For the records below, tally the lines that include the word "Carisma" and report the number alone.

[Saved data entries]
-- Opening Marker --

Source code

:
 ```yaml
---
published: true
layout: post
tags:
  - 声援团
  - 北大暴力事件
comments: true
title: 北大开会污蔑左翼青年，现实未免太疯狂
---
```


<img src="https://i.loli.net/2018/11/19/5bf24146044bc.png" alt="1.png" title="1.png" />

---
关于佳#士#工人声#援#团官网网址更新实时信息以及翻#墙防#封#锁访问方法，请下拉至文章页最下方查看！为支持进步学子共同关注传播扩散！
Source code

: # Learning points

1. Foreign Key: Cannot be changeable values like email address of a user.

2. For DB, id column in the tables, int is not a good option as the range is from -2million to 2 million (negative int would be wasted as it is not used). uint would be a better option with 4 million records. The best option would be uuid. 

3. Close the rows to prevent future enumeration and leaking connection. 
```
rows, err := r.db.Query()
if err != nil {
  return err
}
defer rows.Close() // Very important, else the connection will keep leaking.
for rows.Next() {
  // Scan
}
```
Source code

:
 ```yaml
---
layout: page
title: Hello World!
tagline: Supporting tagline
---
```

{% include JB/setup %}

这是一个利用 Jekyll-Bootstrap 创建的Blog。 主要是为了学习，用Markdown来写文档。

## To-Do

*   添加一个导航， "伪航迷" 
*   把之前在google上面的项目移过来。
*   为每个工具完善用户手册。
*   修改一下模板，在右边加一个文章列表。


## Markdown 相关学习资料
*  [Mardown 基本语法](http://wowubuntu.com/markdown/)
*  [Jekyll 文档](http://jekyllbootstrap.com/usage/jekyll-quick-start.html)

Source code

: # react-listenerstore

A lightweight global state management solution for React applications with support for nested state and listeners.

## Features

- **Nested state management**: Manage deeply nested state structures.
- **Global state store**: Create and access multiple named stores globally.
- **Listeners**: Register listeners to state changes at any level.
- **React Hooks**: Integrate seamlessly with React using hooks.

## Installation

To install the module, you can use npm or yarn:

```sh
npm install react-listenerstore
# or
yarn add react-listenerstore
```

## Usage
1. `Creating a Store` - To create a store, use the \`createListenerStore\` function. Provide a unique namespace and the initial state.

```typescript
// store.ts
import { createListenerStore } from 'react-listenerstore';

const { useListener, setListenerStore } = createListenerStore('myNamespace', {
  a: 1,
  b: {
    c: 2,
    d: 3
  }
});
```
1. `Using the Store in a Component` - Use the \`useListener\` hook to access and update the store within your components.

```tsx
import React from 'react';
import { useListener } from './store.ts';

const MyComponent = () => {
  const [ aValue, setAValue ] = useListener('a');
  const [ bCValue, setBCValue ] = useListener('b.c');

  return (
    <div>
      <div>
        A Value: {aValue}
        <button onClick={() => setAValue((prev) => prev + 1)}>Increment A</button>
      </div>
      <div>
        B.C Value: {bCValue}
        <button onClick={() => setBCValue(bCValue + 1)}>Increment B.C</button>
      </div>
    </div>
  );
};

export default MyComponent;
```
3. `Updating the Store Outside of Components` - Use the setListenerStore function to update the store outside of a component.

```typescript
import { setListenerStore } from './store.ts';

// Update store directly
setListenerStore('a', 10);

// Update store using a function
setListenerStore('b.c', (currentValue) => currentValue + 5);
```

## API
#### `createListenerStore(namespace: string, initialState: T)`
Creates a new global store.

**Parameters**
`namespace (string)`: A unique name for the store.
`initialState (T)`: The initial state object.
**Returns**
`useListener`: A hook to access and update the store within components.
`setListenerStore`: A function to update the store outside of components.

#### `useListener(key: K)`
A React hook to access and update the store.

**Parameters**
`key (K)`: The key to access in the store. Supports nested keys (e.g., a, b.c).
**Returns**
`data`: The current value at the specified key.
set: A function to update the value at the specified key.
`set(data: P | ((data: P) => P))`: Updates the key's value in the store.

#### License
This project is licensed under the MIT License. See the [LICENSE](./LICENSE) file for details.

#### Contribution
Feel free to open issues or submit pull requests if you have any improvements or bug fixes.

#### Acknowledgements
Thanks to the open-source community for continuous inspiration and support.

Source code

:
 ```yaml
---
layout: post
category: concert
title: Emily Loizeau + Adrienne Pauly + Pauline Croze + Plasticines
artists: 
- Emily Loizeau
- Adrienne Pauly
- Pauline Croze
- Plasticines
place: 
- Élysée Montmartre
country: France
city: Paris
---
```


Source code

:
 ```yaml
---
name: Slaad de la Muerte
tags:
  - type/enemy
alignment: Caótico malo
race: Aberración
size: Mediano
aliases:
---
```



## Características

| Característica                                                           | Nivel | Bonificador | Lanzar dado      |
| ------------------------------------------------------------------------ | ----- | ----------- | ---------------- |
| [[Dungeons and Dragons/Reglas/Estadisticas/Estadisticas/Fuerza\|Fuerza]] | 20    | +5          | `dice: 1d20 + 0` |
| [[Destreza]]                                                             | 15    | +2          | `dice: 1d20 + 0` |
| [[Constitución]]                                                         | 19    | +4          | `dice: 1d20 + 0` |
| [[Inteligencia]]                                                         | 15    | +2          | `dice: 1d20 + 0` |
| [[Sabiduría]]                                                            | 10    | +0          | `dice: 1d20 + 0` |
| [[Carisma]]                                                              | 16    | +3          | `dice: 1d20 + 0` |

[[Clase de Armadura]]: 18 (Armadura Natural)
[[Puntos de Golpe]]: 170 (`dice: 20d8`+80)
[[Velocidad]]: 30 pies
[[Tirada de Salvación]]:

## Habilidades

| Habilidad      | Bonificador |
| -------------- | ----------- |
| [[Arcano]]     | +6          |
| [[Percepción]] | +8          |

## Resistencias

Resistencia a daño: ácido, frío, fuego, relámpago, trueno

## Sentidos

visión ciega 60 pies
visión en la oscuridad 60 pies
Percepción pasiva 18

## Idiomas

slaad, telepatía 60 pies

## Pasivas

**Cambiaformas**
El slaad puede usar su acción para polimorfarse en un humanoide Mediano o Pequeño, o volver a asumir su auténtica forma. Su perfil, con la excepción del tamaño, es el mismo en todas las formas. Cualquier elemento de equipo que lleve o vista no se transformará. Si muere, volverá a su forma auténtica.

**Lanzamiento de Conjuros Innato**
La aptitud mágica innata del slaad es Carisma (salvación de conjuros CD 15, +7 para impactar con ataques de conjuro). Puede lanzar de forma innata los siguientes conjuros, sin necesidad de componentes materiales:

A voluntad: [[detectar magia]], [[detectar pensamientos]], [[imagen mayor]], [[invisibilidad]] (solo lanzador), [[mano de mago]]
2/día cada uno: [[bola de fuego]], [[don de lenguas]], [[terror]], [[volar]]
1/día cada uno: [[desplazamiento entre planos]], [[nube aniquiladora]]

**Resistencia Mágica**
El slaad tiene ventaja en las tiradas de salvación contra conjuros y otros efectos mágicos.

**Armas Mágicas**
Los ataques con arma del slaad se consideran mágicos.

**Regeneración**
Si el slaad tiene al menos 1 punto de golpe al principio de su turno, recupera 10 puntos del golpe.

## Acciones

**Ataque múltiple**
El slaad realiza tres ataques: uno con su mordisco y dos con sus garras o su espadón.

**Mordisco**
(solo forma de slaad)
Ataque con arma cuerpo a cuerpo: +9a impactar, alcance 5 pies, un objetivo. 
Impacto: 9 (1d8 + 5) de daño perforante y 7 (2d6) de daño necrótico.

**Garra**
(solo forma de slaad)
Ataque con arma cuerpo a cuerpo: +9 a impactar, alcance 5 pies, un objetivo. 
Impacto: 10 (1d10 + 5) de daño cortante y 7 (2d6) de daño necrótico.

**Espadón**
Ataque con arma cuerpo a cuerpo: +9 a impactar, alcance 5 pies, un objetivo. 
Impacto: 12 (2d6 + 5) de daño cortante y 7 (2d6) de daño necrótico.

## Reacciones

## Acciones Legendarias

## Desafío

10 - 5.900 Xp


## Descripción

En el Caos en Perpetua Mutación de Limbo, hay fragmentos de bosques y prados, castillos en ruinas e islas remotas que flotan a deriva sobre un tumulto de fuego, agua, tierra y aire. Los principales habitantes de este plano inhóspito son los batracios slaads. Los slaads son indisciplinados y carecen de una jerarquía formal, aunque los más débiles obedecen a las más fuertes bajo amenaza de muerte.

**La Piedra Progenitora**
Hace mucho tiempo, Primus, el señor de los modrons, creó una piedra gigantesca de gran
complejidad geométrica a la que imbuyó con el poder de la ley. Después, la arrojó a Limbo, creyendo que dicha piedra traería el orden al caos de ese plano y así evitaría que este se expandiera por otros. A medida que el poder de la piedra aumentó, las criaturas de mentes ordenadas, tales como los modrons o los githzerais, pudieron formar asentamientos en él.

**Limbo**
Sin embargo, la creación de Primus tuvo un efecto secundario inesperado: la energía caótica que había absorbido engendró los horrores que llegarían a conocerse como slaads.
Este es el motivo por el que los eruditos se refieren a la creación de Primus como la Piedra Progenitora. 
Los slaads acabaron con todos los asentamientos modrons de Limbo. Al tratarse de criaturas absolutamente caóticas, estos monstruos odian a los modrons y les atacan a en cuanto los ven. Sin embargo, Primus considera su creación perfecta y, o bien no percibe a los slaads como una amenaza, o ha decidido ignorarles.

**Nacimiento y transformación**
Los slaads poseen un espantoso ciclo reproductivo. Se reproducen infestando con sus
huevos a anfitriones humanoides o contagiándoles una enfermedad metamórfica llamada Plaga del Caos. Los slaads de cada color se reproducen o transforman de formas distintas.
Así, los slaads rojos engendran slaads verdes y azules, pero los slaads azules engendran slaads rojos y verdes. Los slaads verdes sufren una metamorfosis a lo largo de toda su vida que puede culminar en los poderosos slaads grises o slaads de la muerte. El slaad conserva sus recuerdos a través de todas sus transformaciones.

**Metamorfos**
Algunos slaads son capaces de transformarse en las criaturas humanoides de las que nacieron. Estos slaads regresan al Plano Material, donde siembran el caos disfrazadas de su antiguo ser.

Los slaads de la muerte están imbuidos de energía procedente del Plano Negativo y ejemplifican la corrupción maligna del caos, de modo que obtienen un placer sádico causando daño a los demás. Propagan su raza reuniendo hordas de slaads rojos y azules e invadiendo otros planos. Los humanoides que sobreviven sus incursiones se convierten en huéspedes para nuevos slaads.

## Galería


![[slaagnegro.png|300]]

-- Closing Marker --

- [EXERCISE RESULT]
2